(Saved entries)
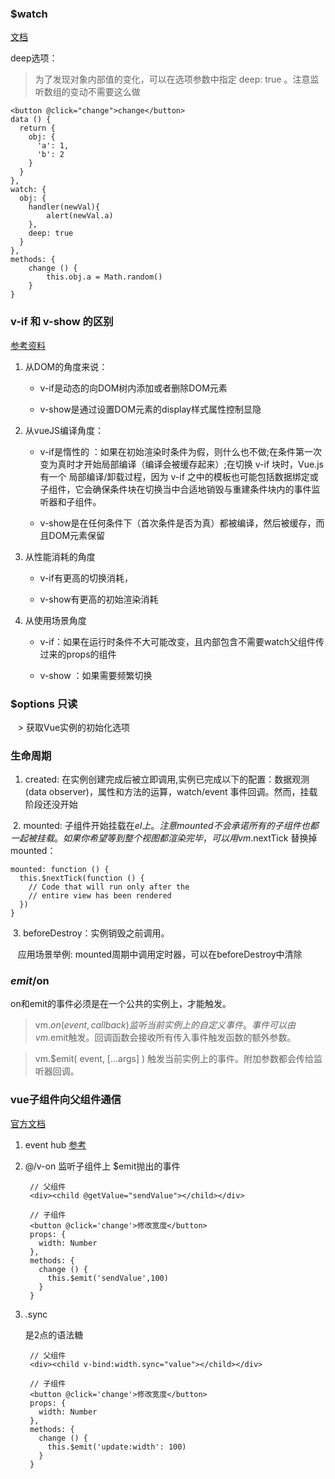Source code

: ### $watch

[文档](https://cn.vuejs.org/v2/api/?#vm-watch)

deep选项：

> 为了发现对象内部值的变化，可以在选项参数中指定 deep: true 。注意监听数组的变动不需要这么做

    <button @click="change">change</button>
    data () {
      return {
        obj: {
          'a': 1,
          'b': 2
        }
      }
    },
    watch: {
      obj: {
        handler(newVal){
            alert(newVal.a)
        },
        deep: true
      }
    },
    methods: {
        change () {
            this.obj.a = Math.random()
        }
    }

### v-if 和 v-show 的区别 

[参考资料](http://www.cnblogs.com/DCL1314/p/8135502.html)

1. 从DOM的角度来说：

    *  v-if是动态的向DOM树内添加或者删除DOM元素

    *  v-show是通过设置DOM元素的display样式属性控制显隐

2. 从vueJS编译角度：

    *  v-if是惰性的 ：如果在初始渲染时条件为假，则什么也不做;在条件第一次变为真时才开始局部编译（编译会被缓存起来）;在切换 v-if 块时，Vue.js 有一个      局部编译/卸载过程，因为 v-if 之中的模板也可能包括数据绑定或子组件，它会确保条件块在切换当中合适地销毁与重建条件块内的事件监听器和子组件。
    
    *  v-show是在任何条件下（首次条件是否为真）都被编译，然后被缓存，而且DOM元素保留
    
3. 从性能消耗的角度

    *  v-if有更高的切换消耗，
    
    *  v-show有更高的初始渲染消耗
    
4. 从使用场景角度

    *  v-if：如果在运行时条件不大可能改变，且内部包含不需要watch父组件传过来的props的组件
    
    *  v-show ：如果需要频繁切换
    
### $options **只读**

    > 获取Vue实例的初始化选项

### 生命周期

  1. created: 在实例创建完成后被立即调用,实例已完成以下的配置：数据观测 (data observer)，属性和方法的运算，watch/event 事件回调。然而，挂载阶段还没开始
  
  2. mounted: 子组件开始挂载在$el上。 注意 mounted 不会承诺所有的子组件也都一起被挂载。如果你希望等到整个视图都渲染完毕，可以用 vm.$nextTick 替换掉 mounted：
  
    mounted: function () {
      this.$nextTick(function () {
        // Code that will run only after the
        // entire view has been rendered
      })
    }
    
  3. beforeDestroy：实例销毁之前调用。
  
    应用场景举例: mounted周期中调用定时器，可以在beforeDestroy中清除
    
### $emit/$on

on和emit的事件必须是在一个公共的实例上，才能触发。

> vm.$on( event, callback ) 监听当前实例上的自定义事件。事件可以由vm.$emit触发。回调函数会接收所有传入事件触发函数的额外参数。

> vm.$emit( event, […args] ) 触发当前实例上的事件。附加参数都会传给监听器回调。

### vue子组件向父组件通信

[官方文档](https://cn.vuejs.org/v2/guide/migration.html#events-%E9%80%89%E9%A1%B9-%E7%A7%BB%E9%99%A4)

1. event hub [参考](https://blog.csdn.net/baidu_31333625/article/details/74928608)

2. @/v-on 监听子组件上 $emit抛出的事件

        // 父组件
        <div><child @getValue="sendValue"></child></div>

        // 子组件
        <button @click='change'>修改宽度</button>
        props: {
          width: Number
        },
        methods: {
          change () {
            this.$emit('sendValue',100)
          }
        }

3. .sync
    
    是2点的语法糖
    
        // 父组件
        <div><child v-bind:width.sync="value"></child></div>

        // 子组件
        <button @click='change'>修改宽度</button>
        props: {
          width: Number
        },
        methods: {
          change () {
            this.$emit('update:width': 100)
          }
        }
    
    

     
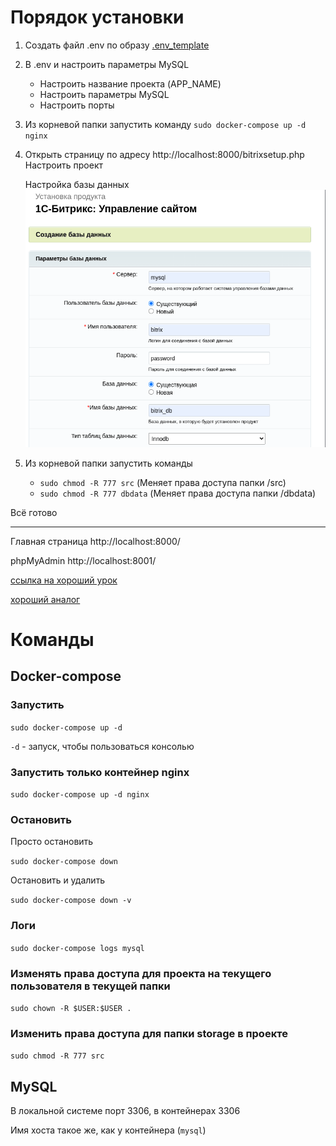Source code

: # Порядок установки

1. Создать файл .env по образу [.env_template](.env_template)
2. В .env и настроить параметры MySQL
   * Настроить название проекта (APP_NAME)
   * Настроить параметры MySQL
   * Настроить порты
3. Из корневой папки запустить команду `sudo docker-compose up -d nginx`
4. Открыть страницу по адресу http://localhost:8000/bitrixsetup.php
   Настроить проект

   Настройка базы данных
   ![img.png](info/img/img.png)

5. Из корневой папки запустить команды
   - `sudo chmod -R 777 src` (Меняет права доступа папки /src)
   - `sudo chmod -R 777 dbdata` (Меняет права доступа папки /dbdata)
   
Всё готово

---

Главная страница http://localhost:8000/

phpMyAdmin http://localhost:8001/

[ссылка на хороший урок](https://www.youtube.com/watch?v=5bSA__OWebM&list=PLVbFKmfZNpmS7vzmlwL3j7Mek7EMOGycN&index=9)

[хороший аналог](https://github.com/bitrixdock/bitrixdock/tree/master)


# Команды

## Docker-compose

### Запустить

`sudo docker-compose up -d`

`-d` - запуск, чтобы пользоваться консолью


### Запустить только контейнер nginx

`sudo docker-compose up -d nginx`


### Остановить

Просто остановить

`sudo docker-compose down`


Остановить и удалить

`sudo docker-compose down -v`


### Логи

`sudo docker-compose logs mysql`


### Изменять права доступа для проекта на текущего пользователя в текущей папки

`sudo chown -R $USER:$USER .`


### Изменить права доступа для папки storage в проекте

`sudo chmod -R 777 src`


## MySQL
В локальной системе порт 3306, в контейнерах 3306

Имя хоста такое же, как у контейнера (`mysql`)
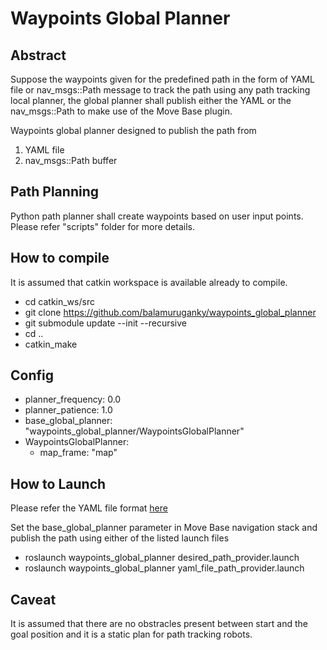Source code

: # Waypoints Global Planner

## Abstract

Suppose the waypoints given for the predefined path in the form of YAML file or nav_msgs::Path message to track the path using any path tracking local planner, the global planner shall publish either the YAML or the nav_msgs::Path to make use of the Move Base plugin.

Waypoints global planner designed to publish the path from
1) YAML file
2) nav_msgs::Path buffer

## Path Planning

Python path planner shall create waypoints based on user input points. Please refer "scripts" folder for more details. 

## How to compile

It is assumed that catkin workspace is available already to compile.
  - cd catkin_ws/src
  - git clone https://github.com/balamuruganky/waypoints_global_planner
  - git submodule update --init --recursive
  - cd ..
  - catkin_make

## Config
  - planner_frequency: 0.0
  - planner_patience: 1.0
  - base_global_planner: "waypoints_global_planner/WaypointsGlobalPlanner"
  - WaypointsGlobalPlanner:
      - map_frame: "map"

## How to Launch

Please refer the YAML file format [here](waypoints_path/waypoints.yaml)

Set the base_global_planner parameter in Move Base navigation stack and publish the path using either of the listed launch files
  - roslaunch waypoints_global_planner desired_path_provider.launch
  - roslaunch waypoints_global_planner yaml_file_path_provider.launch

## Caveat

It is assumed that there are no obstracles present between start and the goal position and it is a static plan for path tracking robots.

ASSIGNMENT: The answer must restate each entry word for word and contain no images.

OUTPUT FOR THIS TASK:
Source code

: ### $watch

[文档](https://cn.vuejs.org/v2/api/?#vm-watch)

deep选项：

> 为了发现对象内部值的变化，可以在选项参数中指定 deep: true 。注意监听数组的变动不需要这么做

    <button @click="change">change</button>
    data () {
      return {
        obj: {
          'a': 1,
          'b': 2
        }
      }
    },
    watch: {
      obj: {
        handler(newVal){
            alert(newVal.a)
        },
        deep: true
      }
    },
    methods: {
        change () {
            this.obj.a = Math.random()
        }
    }

### v-if 和 v-show 的区别 

[参考资料](http://www.cnblogs.com/DCL1314/p/8135502.html)

1. 从DOM的角度来说：

    *  v-if是动态的向DOM树内添加或者删除DOM元素

    *  v-show是通过设置DOM元素的display样式属性控制显隐

2. 从vueJS编译角度：

    *  v-if是惰性的 ：如果在初始渲染时条件为假，则什么也不做;在条件第一次变为真时才开始局部编译（编译会被缓存起来）;在切换 v-if 块时，Vue.js 有一个      局部编译/卸载过程，因为 v-if 之中的模板也可能包括数据绑定或子组件，它会确保条件块在切换当中合适地销毁与重建条件块内的事件监听器和子组件。
    
    *  v-show是在任何条件下（首次条件是否为真）都被编译，然后被缓存，而且DOM元素保留
    
3. 从性能消耗的角度

    *  v-if有更高的切换消耗，
    
    *  v-show有更高的初始渲染消耗
    
4. 从使用场景角度

    *  v-if：如果在运行时条件不大可能改变，且内部包含不需要watch父组件传过来的props的组件
    
    *  v-show ：如果需要频繁切换
    
### $options **只读**

    > 获取Vue实例的初始化选项

### 生命周期

  1. created: 在实例创建完成后被立即调用,实例已完成以下的配置：数据观测 (data observer)，属性和方法的运算，watch/event 事件回调。然而，挂载阶段还没开始
  
  2. mounted: 子组件开始挂载在$el上。 注意 mounted 不会承诺所有的子组件也都一起被挂载。如果你希望等到整个视图都渲染完毕，可以用 vm.$nextTick 替换掉 mounted：
  
    mounted: function () {
      this.$nextTick(function () {
        // Code that will run only after the
        // entire view has been rendered
      })
    }
    
  3. beforeDestroy：实例销毁之前调用。
  
    应用场景举例: mounted周期中调用定时器，可以在beforeDestroy中清除
    
### $emit/$on

on和emit的事件必须是在一个公共的实例上，才能触发。

> vm.$on( event, callback ) 监听当前实例上的自定义事件。事件可以由vm.$emit触发。回调函数会接收所有传入事件触发函数的额外参数。

> vm.$emit( event, […args] ) 触发当前实例上的事件。附加参数都会传给监听器回调。

### vue子组件向父组件通信

[官方文档](https://cn.vuejs.org/v2/guide/migration.html#events-%E9%80%89%E9%A1%B9-%E7%A7%BB%E9%99%A4)

1. event hub [参考](https://blog.csdn.net/baidu_31333625/article/details/74928608)

2. @/v-on 监听子组件上 $emit抛出的事件

        // 父组件
        <div><child @getValue="sendValue"></child></div>

        // 子组件
        <button @click='change'>修改宽度</button>
        props: {
          width: Number
        },
        methods: {
          change () {
            this.$emit('sendValue',100)
          }
        }

3. .sync
    
    是2点的语法糖
    
        // 父组件
        <div><child v-bind:width.sync="value"></child></div>

        // 子组件
        <button @click='change'>修改宽度</button>
        props: {
          width: Number
        },
        methods: {
          change () {
            this.$emit('update:width': 100)
          }
        }
    
    

     
Source code

: # Порядок установки

1. Создать файл .env по образу [.env_template](.env_template)
2. В .env и настроить параметры MySQL
   * Настроить название проекта (APP_NAME)
   * Настроить параметры MySQL
   * Настроить порты
3. Из корневой папки запустить команду `sudo docker-compose up -d nginx`
4. Открыть страницу по адресу http://localhost:8000/bitrixsetup.php
   Настроить проект

   Настройка базы данных
   ![img.png](info/img/img.png)

5. Из корневой папки запустить команды
   - `sudo chmod -R 777 src` (Меняет права доступа папки /src)
   - `sudo chmod -R 777 dbdata` (Меняет права доступа папки /dbdata)
   
Всё готово

---

Главная страница http://localhost:8000/

phpMyAdmin http://localhost:8001/

[ссылка на хороший урок](https://www.youtube.com/watch?v=5bSA__OWebM&list=PLVbFKmfZNpmS7vzmlwL3j7Mek7EMOGycN&index=9)

[хороший аналог](https://github.com/bitrixdock/bitrixdock/tree/master)


# Команды

## Docker-compose

### Запустить

`sudo docker-compose up -d`

`-d` - запуск, чтобы пользоваться консолью


### Запустить только контейнер nginx

`sudo docker-compose up -d nginx`


### Остановить

Просто остановить

`sudo docker-compose down`


Остановить и удалить

`sudo docker-compose down -v`


### Логи

`sudo docker-compose logs mysql`


### Изменять права доступа для проекта на текущего пользователя в текущей папки

`sudo chown -R $USER:$USER .`


### Изменить права доступа для папки storage в проекте

`sudo chmod -R 777 src`


## MySQL
В локальной системе порт 3306, в контейнерах 3306

Имя хоста такое же, как у контейнера (`mysql`)
Source code

: # Waypoints Global Planner

## Abstract

Suppose the waypoints given for the predefined path in the form of YAML file or nav_msgs::Path message to track the path using any path tracking local planner, the global planner shall publish either the YAML or the nav_msgs::Path to make use of the Move Base plugin.

Waypoints global planner designed to publish the path from
1) YAML file
2) nav_msgs::Path buffer

## Path Planning

Python path planner shall create waypoints based on user input points. Please refer "scripts" folder for more details. 

## How to compile

It is assumed that catkin workspace is available already to compile.
  - cd catkin_ws/src
  - git clone https://github.com/balamuruganky/waypoints_global_planner
  - git submodule update --init --recursive
  - cd ..
  - catkin_make

## Config
  - planner_frequency: 0.0
  - planner_patience: 1.0
  - base_global_planner: "waypoints_global_planner/WaypointsGlobalPlanner"
  - WaypointsGlobalPlanner:
      - map_frame: "map"

## How to Launch

Please refer the YAML file format [here](waypoints_path/waypoints.yaml)

Set the base_global_planner parameter in Move Base navigation stack and publish the path using either of the listed launch files
  - roslaunch waypoints_global_planner desired_path_provider.launch
  - roslaunch waypoints_global_planner yaml_file_path_provider.launch

## Caveat

It is assumed that there are no obstracles present between start and the goal position and it is a static plan for path tracking robots.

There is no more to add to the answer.